Saved data entries
# # # #

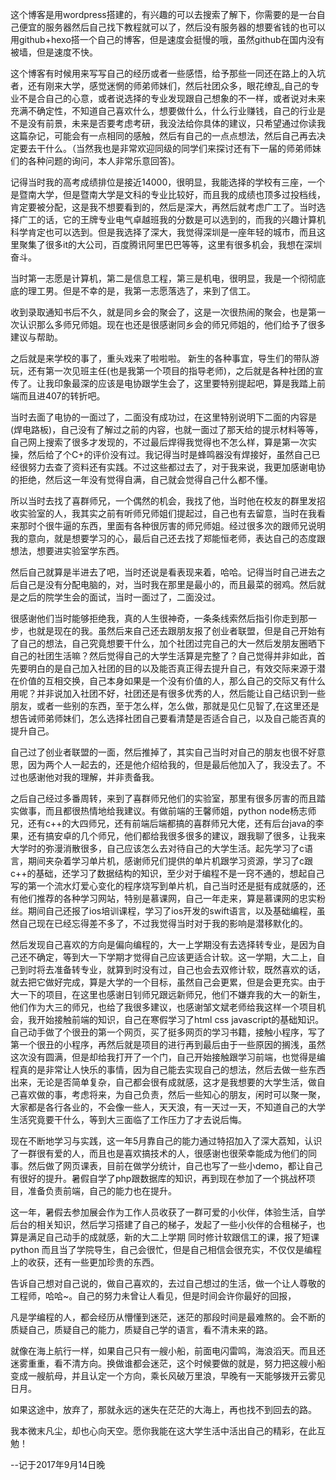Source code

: 这个博客是用wordpress搭建的，有兴趣的可以去搜索了解下，你需要的是一台自己便宜的服务器然后自己找下教程就可以了，然后没有服务器的想要省钱的也可以用github+hexo搭一个自己的博客，但是速度会挺慢的哦，虽然github在国内没有被墙，但是速度不快。

这个博客有时候用来写写自己的经历或者一些感悟，给予那些一同还在路上的入坑者，还有刚来大学，感觉迷惘的师弟师妹们，然后社团众多，眼花缭乱,自己的专业不是合自己的心意，或者说选择的专业发现跟自己想象的不一样，或者说对未来充满不确定性，不知道自己喜欢什么，想要做什么，什么行业赚钱，自己的行业是不是没有前景，未来是否要考虑考研，我没法给你具体的建议，只希望通过你读我这篇杂记，可能会有一点相同的感触，然后有自己的一点点想法，然后自己再去决定要去干什么。（当然我也是非常欢迎同级的同学们来探讨还有下一届的师弟师妹们的各种问题的询问，本人非常乐意回答)。

记得当时我的高考成绩排位是接近14000，很明显，我能选择的学校有三座，一个是暨南大学，但是暨南大学是文科的专业比较好，而且我的成绩也顶多过投档线，肯定要被分配，这是我不想要看到的，然后是深大，再然后就考虑广工了。当时选择广工的话，它的王牌专业电气卓越班我的分数是可以选到的，而我的兴趣计算机科学肯定也可以选到。但是我选择了深大，我觉得深圳是一座年轻的城市，而且这里聚集了很多it的大公司，百度腾讯阿里巴巴等等，这里有很多机会，我想在深圳奋斗。

当时第一志愿是计算机，第二是信息工程，第三是机电，很明显，我是一个彻彻底底的理工男。但是不幸的是，我第一志愿落选了，来到了信工。

收到录取通知书后不久，就是同乡会的聚会了，这是一次很热闹的聚会，也是第一次认识那么多师兄师姐。现在也还是很感谢同乡会的师兄师姐的，他们给予了很多建议与帮助。

之后就是来学校的事了，重头戏来了啦啦啦。
新生的各种事宜，导生们的带队游玩，还有第一次见班主任(也是我第一个项目的指导老师)，之后就是各种社团的宣传了。让我印象最深的应该是电协跟学生会了，这里要特别提起吧，算是我踏上前端而且进407的转折吧。

当时去面了电协的一面过了，二面没有成功过，在这里特别说明下二面的内容是(焊电路板)，自己没有了解过之前的内容，也就一面过了那天给的提示材料等等，自己网上搜索了很多才发现的，不过最后焊得我觉得也不怎么样，算是第一次实操，然后给了个C+的评价没有过。我记得当时是蜂鸣器没有焊接好，虽然自己已经很努力去查了资料还有实践。不过这些都过去了，对于我来说，我更加感谢电协的拒绝，然后这一年没有觉得自满，自己就会觉得自己什么都不懂。

所以当时去找了喜群师兄，一个偶然的机会，我找了他，当时他在校友的群里发招收实验室的人，我其实之前有听师兄师姐们提起过，自己也有去留意，当时在我看来那时个很牛逼的东西，里面有各种很厉害的师兄师姐。经过很多次的跟师兄说明我的意向，就是想要学习的心，最后自己还去找了郑能恒老师，表达自己的态度跟想法，想要进实验室学东西。

然后自己就算是半进去了吧，当时还说是看表现来着，哈哈。记得当时自己进去之后自己是没有分配电脑的，对，当时我在那里是最小的，而且最菜的弱鸡。然后就是之后的院学生会的面试，当时一面过了，二面没过。

很感谢他们当时能够拒绝我，真的人生很神奇，一条条线索然后指引你走到那一步，也就是现在的我。虽然后来自己还去跟朋友报了创业者联盟，但是自己开始有了自己的想法，自己究竟想要干什么，加个社团过完自己的大一然后发朋友圈晒下自己的社团生活嘛？然后觉得自己的大学生活算是完整了？自己觉得并非如此，首先要明白的是自己加入社团的目的以及能否真正得去提升自己，有效交际来源于潜在价值的互相交换，自己本身如果是一个没有价值的人，那么自己的交际又有什么用呢？并非说加入社团不好，社团还是有很多优秀的人，然后能让自己结识到一些朋友，或者一些别的东西，至于怎么样，怎么做，那就是见仁见智了,在这里还是想告诫师弟师妹们，怎么选择社团自己要看清楚是否适合自己，以及自己能否真的提升自己。

自己过了创业者联盟的一面，然后推掉了，其实自己当时对自己的朋友也很不好意思，因为两个人一起去的，还是他介绍给我的，但是最后他加入了，我没去了。不过也感谢他对我的理解，并非责备我。

之后自己经过多番周转，来到了喜群师兄他们的实验室，那里有很多厉害的而且踏实做事，而且都很热情地给我建议。有做前端的王馨师姐，python node杨志师兄，还有c++的大四师兄，还有前端后端都搞的喜群师兄大佬，还有后台java的李果，还有搞安卓的几个师兄，他们都给我很多很多的建议，跟我聊了很多，让我来大学时的弥漫消散很多，自己应该怎么去对待自己的大学生活。起先学习了c语言，期间夹杂着学习单片机，感谢师兄们提供的单片机跟学习资源，学习了c跟c++的基础，还学习了数据结构的知识，至少对于编程不是一窍不通的，想起自己写的第一个流水灯爱心变化的程序烧写到单片机，自己当时还是挺有成就感的，还有他们推荐的各种学习网站，特别是慕课网，自己一年走来，算是慕课网的忠实粉丝。期间自己还报了ios培训课程，学习了ios开发的swift语言，以及基础编程，虽然自己现在已经忘得差不多了，不过我觉得当时对于我的影响是潜移默化的。

然后发现自己喜欢的方向是偏向编程的，大一上学期没有去选择转专业，是因为自己还不确定，等到大一下学期才觉得自己应该更适合计软。这一学期，大二上，自己到时将去准备转专业，就算到时没有过，自己也会去双修计软，既然喜欢的话，就去把它做好完成，算是大学的一个目标，虽然自己会更累，但是会更充实。由于大一下的项目，在这里也感谢日钊师兄跟远新师兄，他们不嫌弃我的大一的新生，他们作为大三的师兄，也给了我很多建议，也感谢邹文斌老师给我这样一个项目机会，我开始接触前端的知识，自己在寒假学习了html css javascript的基础知识。自己动手做了个很丑的第一个网页，买了挺多网页的学习书籍，接触小程序，写了第一个很丑的小程序，再然后就是项目的进行再到最后由于一些原因的搁浅，虽然这次没有圆满，但是却给我打开了一个门，自己开始接触跟学习前端，也觉得是编程真的是非常让人快乐的事情，因为自己能去实现自己的想法，然后去做一些东西出来，无论是否简单复杂，自己都会很有成就感，这才是我想要的大学生活，做自己喜欢做的事，考虑将来，为自己负责，然后一些知心的朋友，闲时可以聚一聚，大家都是各行各业的，不会像一些人，天天浪，有一天过一天，不知道自己的大学生活究竟要干什么，等到大三面临了工作压力了才去说后悔。

现在不断地学习与实践，这一年5月靠自己的能力通过特招加入了深大荔知，认识了一群很有爱的人，而且也是喜欢搞技术的人，很感谢也很荣幸能成为他们的同事。然后做了网页课表，目前在做学分统计，自己也写了一些小demo，都让自己有很好的提升。暑假自学了php跟数据库的知识，再到现在参加了一个挑战杯项目，准备负责前端，自己的能力也在提升。

这一年，暑假去参加展会作为工作人员收获了一群可爱的小伙伴，体验生活，自学后台的相关知识，然后学习搭建了自己的梯子，发起了一些小伙伴的合租梯子，也算是满足自己动手的成就感，新的大二上学期 同时修计软跟信工的课，报了短课python 而且当了学院导生，自己会很忙，但是自己相信会很充实，不仅仅是编程上的收获，还有一些更加珍贵的东西。

告诉自己想对自己说的，做自己喜欢的，去过自己想过的生活，做一个让人尊敬的工程师，哈哈~。自己的努力未曾让人看见，但是时间会许你最好的回报，

凡是学编程的人，都会经历从懵懂到迷茫，迷茫的那段时间是最难熬的。会不断的质疑自己，质疑自己的能力，质疑自己学的语言，看不清未来的路。

就像在海上航行一样，如果自己只有一艘小船，前面电闪雷鸣，海浪滔天。而且还迷雾重重，看不清方向。换做谁都会迷茫，这个时候要做的就是，努力把这艘小船变成一艘航母，并且认定一个方向，乘长风破万里浪，早晚有一天能够拨开云雾见日月。

如果这途中，放弃了，那就永远的迷失在茫茫的大海上，再也找不到回去的路。

我本微末凡尘，却也心向天空。愿你我能在这大学生活中活出自己的精彩，在此互勉！

 

--记于2017年9月14日晚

# # # #

#### EXERCISE:
Give back the records above exactly, limited to the lines between the one holding "然后自己就算是半进去了吧，当" and the one holding "我本微末凡尘，却也心向天空。愿你我能在这大学生活中活出自己的精彩，在此互勉！", inclusive.

#### RESPONSE AREA:
然后自己就算是半进去了吧，当时还说是看表现来着，哈哈。记得当时自己进去之后自己是没有分配电脑的，对，当时我在那里是最小的，而且最菜的弱鸡。然后就是之后的院学生会的面试，当时一面过了，二面没过。

很感谢他们当时能够拒绝我，真的人生很神奇，一条条线索然后指引你走到那一步，也就是现在的我。虽然后来自己还去跟朋友报了创业者联盟，但是自己开始有了自己的想法，自己究竟想要干什么，加个社团过完自己的大一然后发朋友圈晒下自己的社团生活嘛？然后觉得自己的大学生活算是完整了？自己觉得并非如此，首先要明白的是自己加入社团的目的以及能否真正得去提升自己，有效交际来源于潜在价值的互相交换，自己本身如果是一个没有价值的人，那么自己的交际又有什么用呢？并非说加入社团不好，社团还是有很多优秀的人，然后能让自己结识到一些朋友，或者一些别的东西，至于怎么样，怎么做，那就是见仁见智了,在这里还是想告诫师弟师妹们，怎么选择社团自己要看清楚是否适合自己，以及自己能否真的提升自己。

自己过了创业者联盟的一面，然后推掉了，其实自己当时对自己的朋友也很不好意思，因为两个人一起去的，还是他介绍给我的，但是最后他加入了，我没去了。不过也感谢他对我的理解，并非责备我。

之后自己经过多番周转，来到了喜群师兄他们的实验室，那里有很多厉害的而且踏实做事，而且都很热情地给我建议。有做前端的王馨师姐，python node杨志师兄，还有c++的大四师兄，还有前端后端都搞的喜群师兄大佬，还有后台java的李果，还有搞安卓的几个师兄，他们都给我很多很多的建议，跟我聊了很多，让我来大学时的弥漫消散很多，自己应该怎么去对待自己的大学生活。起先学习了c语言，期间夹杂着学习单片机，感谢师兄们提供的单片机跟学习资源，学习了c跟c++的基础，还学习了数据结构的知识，至少对于编程不是一窍不通的，想起自己写的第一个流水灯爱心变化的程序烧写到单片机，自己当时还是挺有成就感的，还有他们推荐的各种学习网站，特别是慕课网，自己一年走来，算是慕课网的忠实粉丝。期间自己还报了ios培训课程，学习了ios开发的swift语言，以及基础编程，虽然自己现在已经忘得差不多了，不过我觉得当时对于我的影响是潜移默化的。

然后发现自己喜欢的方向是偏向编程的，大一上学期没有去选择转专业，是因为自己还不确定，等到大一下学期才觉得自己应该更适合计软。这一学期，大二上，自己到时将去准备转专业，就算到时没有过，自己也会去双修计软，既然喜欢的话，就去把它做好完成，算是大学的一个目标，虽然自己会更累，但是会更充实。由于大一下的项目，在这里也感谢日钊师兄跟远新师兄，他们不嫌弃我的大一的新生，他们作为大三的师兄，也给了我很多建议，也感谢邹文斌老师给我这样一个项目机会，我开始接触前端的知识，自己在寒假学习了html css javascript的基础知识。自己动手做了个很丑的第一个网页，买了挺多网页的学习书籍，接触小程序，写了第一个很丑的小程序，再然后就是项目的进行再到最后由于一些原因的搁浅，虽然这次没有圆满，但是却给我打开了一个门，自己开始接触跟学习前端，也觉得是编程真的是非常让人快乐的事情，因为自己能去实现自己的想法，然后去做一些东西出来，无论是否简单复杂，自己都会很有成就感，这才是我想要的大学生活，做自己喜欢做的事，考虑将来，为自己负责，然后一些知心的朋友，闲时可以聚一聚，大家都是各行各业的，不会像一些人，天天浪，有一天过一天，不知道自己的大学生活究竟要干什么，等到大三面临了工作压力了才去说后悔。

现在不断地学习与实践，这一年5月靠自己的能力通过特招加入了深大荔知，认识了一群很有爱的人，而且也是喜欢搞技术的人，很感谢也很荣幸能成为他们的同事。然后做了网页课表，目前在做学分统计，自己也写了一些小demo，都让自己有很好的提升。暑假自学了php跟数据库的知识，再到现在参加了一个挑战杯项目，准备负责前端，自己的能力也在提升。

这一年，暑假去参加展会作为工作人员收获了一群可爱的小伙伴，体验生活，自学后台的相关知识，然后学习搭建了自己的梯子，发起了一些小伙伴的合租梯子，也算是满足自己动手的成就感，新的大二上学期 同时修计软跟信工的课，报了短课python 而且当了学院导生，自己会很忙，但是自己相信会很充实，不仅仅是编程上的收获，还有一些更加珍贵的东西。

告诉自己想对自己说的，做自己喜欢的，去过自己想过的生活，做一个让人尊敬的工程师，哈哈~。自己的努力未曾让人看见，但是时间会许你最好的回报，

凡是学编程的人，都会经历从懵懂到迷茫，迷茫的那段时间是最难熬的。会不断的质疑自己，质疑自己的能力，质疑自己学的语言，看不清未来的路。

就像在海上航行一样，如果自己只有一艘小船，前面电闪雷鸣，海浪滔天。而且还迷雾重重，看不清方向。换做谁都会迷茫，这个时候要做的就是，努力把这艘小船变成一艘航母，并且认定一个方向，乘长风破万里浪，早晚有一天能够拨开云雾见日月。

如果这途中，放弃了，那就永远的迷失在茫茫的大海上，再也找不到回去的路。

我本微末凡尘，却也心向天空。愿你我能在这大学生活中活出自己的精彩，在此互勉！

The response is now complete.